TASK STATEMENT – What is needed is the number of lines in the data below that include "node", stated by itself.

RECORDS PROVIDED –
--
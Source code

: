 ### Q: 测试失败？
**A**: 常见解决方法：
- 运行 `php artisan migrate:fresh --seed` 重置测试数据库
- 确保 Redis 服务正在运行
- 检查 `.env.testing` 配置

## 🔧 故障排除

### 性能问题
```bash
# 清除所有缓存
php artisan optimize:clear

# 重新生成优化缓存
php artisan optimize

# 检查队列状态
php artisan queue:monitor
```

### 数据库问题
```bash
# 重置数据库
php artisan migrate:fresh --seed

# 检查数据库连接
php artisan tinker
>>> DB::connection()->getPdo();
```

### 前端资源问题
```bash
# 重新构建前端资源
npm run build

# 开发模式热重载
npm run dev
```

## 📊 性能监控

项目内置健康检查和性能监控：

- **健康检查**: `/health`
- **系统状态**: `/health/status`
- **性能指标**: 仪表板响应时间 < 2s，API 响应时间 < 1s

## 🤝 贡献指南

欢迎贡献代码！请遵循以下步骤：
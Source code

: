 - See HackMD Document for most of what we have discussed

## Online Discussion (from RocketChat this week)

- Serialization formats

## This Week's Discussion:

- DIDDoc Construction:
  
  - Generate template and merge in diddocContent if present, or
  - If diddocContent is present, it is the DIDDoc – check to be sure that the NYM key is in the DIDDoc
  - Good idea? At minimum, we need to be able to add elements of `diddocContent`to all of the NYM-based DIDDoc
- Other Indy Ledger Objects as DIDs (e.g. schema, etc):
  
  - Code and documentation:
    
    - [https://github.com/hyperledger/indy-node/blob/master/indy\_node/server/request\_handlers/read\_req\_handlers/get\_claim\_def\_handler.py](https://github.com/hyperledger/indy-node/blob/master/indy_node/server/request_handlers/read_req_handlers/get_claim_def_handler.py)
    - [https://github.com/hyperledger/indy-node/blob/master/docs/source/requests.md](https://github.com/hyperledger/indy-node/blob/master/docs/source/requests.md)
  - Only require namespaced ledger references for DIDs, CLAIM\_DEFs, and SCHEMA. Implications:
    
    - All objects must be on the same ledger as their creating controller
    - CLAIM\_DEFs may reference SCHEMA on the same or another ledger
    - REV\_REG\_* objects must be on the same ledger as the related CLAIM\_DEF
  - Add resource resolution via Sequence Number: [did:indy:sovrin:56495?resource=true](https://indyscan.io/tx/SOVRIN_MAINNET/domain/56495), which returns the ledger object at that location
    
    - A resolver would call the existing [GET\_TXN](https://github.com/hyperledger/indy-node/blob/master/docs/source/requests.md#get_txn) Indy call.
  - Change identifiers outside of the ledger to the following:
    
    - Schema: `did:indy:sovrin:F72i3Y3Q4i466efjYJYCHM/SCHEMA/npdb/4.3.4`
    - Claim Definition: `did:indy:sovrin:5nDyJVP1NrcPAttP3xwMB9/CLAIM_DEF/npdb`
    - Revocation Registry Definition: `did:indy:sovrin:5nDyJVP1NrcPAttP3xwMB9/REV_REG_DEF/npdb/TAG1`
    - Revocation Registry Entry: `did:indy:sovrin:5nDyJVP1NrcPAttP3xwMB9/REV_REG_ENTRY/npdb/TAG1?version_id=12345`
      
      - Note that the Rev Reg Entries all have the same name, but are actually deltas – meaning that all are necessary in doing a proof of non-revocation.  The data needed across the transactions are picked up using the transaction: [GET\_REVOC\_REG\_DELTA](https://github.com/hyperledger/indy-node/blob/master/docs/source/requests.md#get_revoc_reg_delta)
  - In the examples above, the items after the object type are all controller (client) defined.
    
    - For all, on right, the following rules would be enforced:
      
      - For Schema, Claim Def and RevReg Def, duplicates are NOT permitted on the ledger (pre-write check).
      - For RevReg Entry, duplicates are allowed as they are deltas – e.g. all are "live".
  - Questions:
--
EXPECTED OUTPUT – 4